The human species in it’s natural environment (hunter-gatherer bands) is weakly polygamous, meaning most people only have one mate at a time but a few highly successful men might have multiple women attached to him at a time, but it’s not common as hunter-gatherers don’t amass the resources needed to have actual harems. It takes civilization - specialization, cities, and amassing of resources - to have multiple men with multiple wives being fairly common, and even then it tends to be the wealthy and powerful.

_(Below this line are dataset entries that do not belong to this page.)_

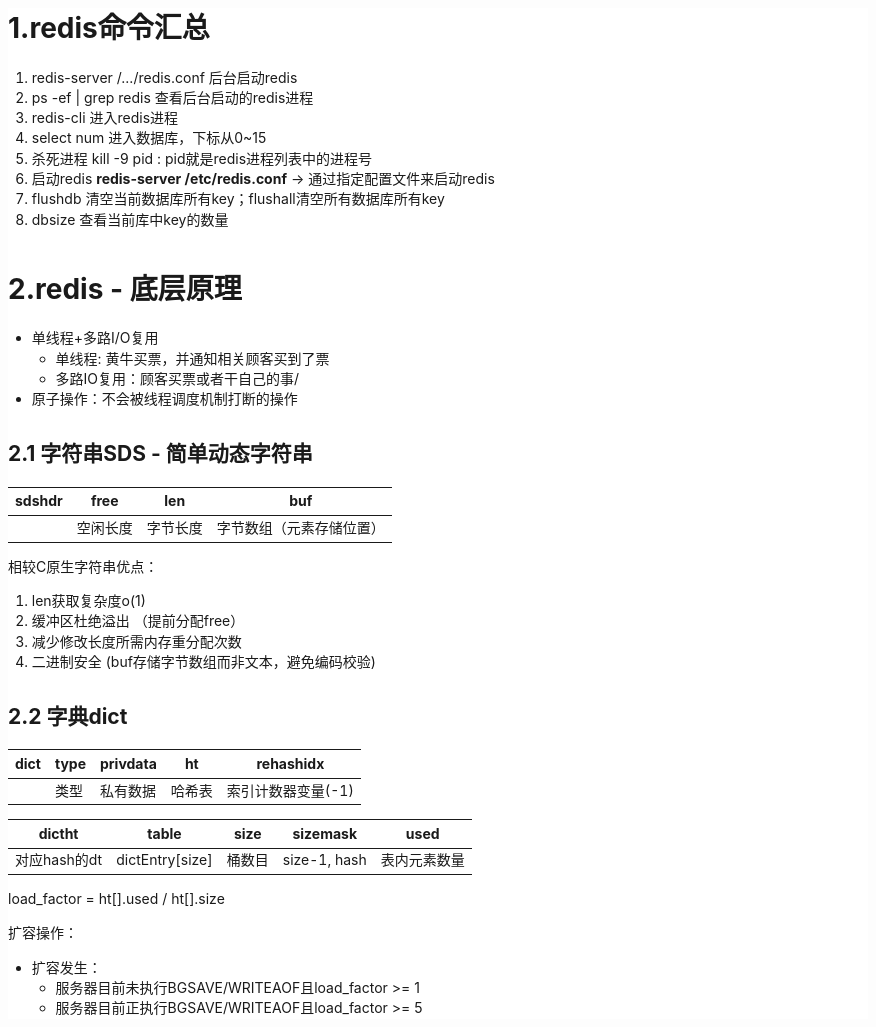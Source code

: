 # 1.redis命令汇总

1. redis-server /.../redis.conf   后台启动redis
2. ps -ef | grep redis 查看后台启动的redis进程
3. redis-cli 进入redis进程
4. select num  进入数据库，下标从0~15
5. 杀死进程  kill -9 pid : pid就是redis进程列表中的进程号
6. 启动redis  **redis-server /etc/redis.conf** -> 通过指定配置文件来启动redis
7. flushdb 清空当前数据库所有key；flushall清空所有数据库所有key
8. dbsize 查看当前库中key的数量



# 2.redis - 底层原理

- 单线程+多路I/O复用
  - 单线程: 黄牛买票，并通知相关顾客买到了票
  - 多路IO复用：顾客买票或者干自己的事/
- 原子操作：不会被线程调度机制打断的操作



## 2.1 字符串SDS - 简单动态字符串

| sdshdr | free     | len      | buf                      |
| ------ | -------- | -------- | ------------------------ |
|        | 空闲长度 | 字节长度 | 字节数组（元素存储位置） |

相较C原生字符串优点：

1. len获取复杂度o(1)
2. 缓冲区杜绝溢出 （提前分配free）
3. 减少修改长度所需内存重分配次数
4. 二进制安全 (buf存储字节数组而非文本，避免编码校验)

## 2.2 字典dict

| dict | type | privdata | ht     | rehashidx          |
| ---- | ---- | -------- | ------ | ------------------ |
|      | 类型 | 私有数据 | 哈希表 | 索引计数器变量(-1) |

| dictht       | table           | size   | sizemask     | used         |
| ------------ | --------------- | ------ | ------------ | ------------ |
| 对应hash的dt | dictEntry[size] | 桶数目 | size-1, hash | 表内元素数量 |

load_factor = ht[].used / ht[].size

扩容操作：

- 扩容发生：
  - 服务器目前未执行BGSAVE/WRITEAOF且load_factor >= 1
  - 服务器目前正执行BGSAVE/WRITEAOF且load_factor >= 5
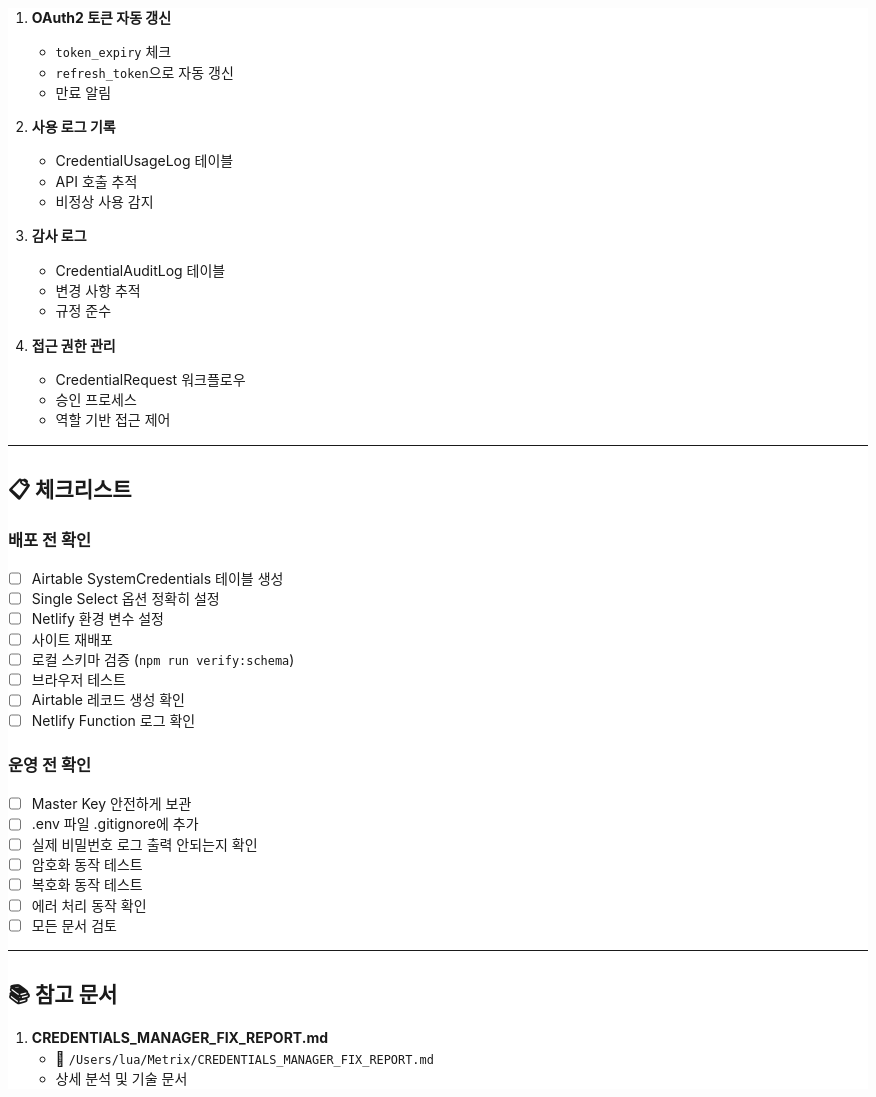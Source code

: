 1. **OAuth2 토큰 자동 갱신**
   - `token_expiry` 체크
   - `refresh_token`으로 자동 갱신
   - 만료 알림

2. **사용 로그 기록**
   - CredentialUsageLog 테이블
   - API 호출 추적
   - 비정상 사용 감지

3. **감사 로그**
   - CredentialAuditLog 테이블
   - 변경 사항 추적
   - 규정 준수

4. **접근 권한 관리**
   - CredentialRequest 워크플로우
   - 승인 프로세스
   - 역할 기반 접근 제어

---

## 📋 체크리스트

### 배포 전 확인

- [ ] Airtable SystemCredentials 테이블 생성
- [ ] Single Select 옵션 정확히 설정
- [ ] Netlify 환경 변수 설정
- [ ] 사이트 재배포
- [ ] 로컬 스키마 검증 (`npm run verify:schema`)
- [ ] 브라우저 테스트
- [ ] Airtable 레코드 생성 확인
- [ ] Netlify Function 로그 확인

### 운영 전 확인

- [ ] Master Key 안전하게 보관
- [ ] .env 파일 .gitignore에 추가
- [ ] 실제 비밀번호 로그 출력 안되는지 확인
- [ ] 암호화 동작 테스트
- [ ] 복호화 동작 테스트
- [ ] 에러 처리 동작 확인
- [ ] 모든 문서 검토

---

## 📚 참고 문서

1. **CREDENTIALS_MANAGER_FIX_REPORT.md**
   - 📍 `/Users/lua/Metrix/CREDENTIALS_MANAGER_FIX_REPORT.md`
   - 상세 분석 및 기술 문서
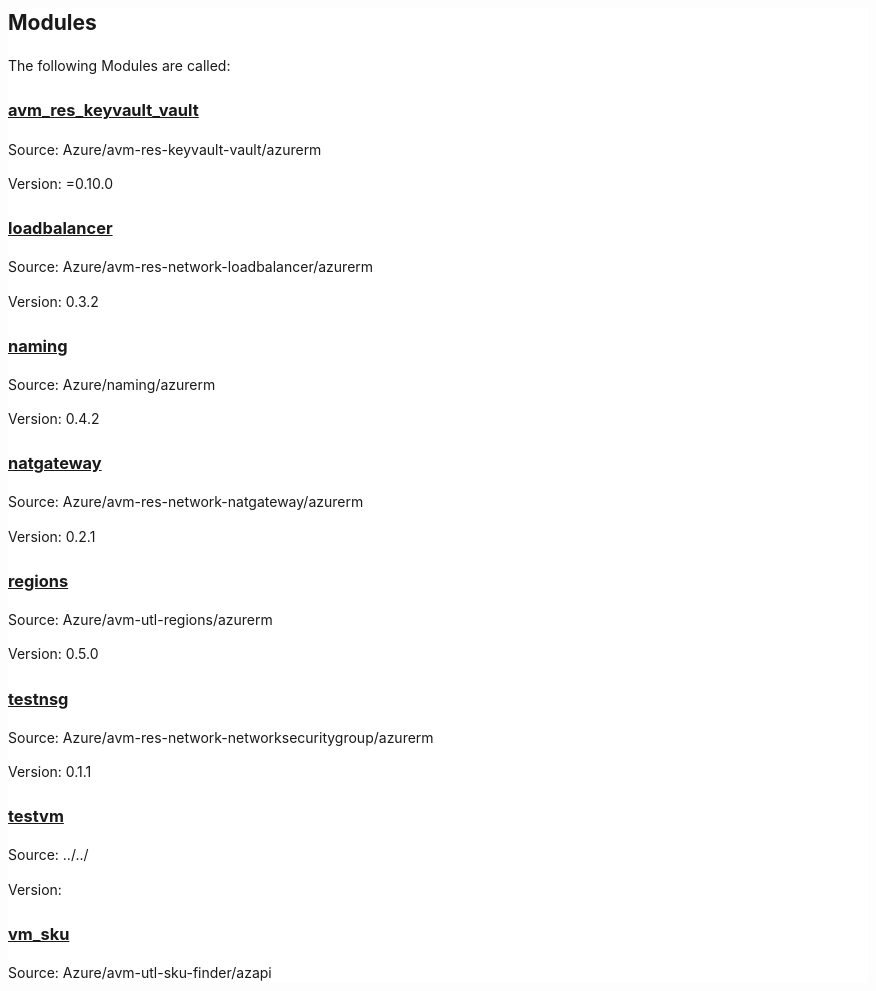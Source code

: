 ## Modules

The following Modules are called:

### <a name="module_avm_res_keyvault_vault"></a> [avm\_res\_keyvault\_vault](#module\_avm\_res\_keyvault\_vault)

Source: Azure/avm-res-keyvault-vault/azurerm

Version: =0.10.0

### <a name="module_loadbalancer"></a> [loadbalancer](#module\_loadbalancer)

Source: Azure/avm-res-network-loadbalancer/azurerm

Version: 0.3.2

### <a name="module_naming"></a> [naming](#module\_naming)

Source: Azure/naming/azurerm

Version: 0.4.2

### <a name="module_natgateway"></a> [natgateway](#module\_natgateway)

Source: Azure/avm-res-network-natgateway/azurerm

Version: 0.2.1

### <a name="module_regions"></a> [regions](#module\_regions)

Source: Azure/avm-utl-regions/azurerm

Version: 0.5.0

### <a name="module_testnsg"></a> [testnsg](#module\_testnsg)

Source: Azure/avm-res-network-networksecuritygroup/azurerm

Version: 0.1.1

### <a name="module_testvm"></a> [testvm](#module\_testvm)

Source: ../../

Version:

### <a name="module_vm_sku"></a> [vm\_sku](#module\_vm\_sku)

Source: Azure/avm-utl-sku-finder/azapi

Poor men might have no mate at all as the wealthy and powerful are keeping them all to themselves.
The upshot is that the size of men and women are less divergent than, say, in gorillas where one large male has a harem of females (for as long as he can hold that position - eventually he gets deposed by a younger, stronger male).
Sexual dimorphism ratio in great apes:
lowland gorillas: 2.37
orangutans: 2.23
bonobos: 1.36
chimpanzees: 1.29
humans (on average): 1.15
(It should be noted that different human groups range from 1.09 to 1.28 sexual dimorphism ratios, but in all cases that would still mean the size of adult men and women are less divergent than for all other great apes).
It should be noted, though, that mating strategy is not the sole determinant of sexual dimorphism. Horses are strongly polygamous, but have a roughly 1.1 ration for that, which means they’re less sexually dimorphic than humans, which are only weakly polygamous as a whole and often monogamous as individuals (well, as pairs).
When less food is available everyone who is smaller tends to survive better. See insular dwarfism for a classic example.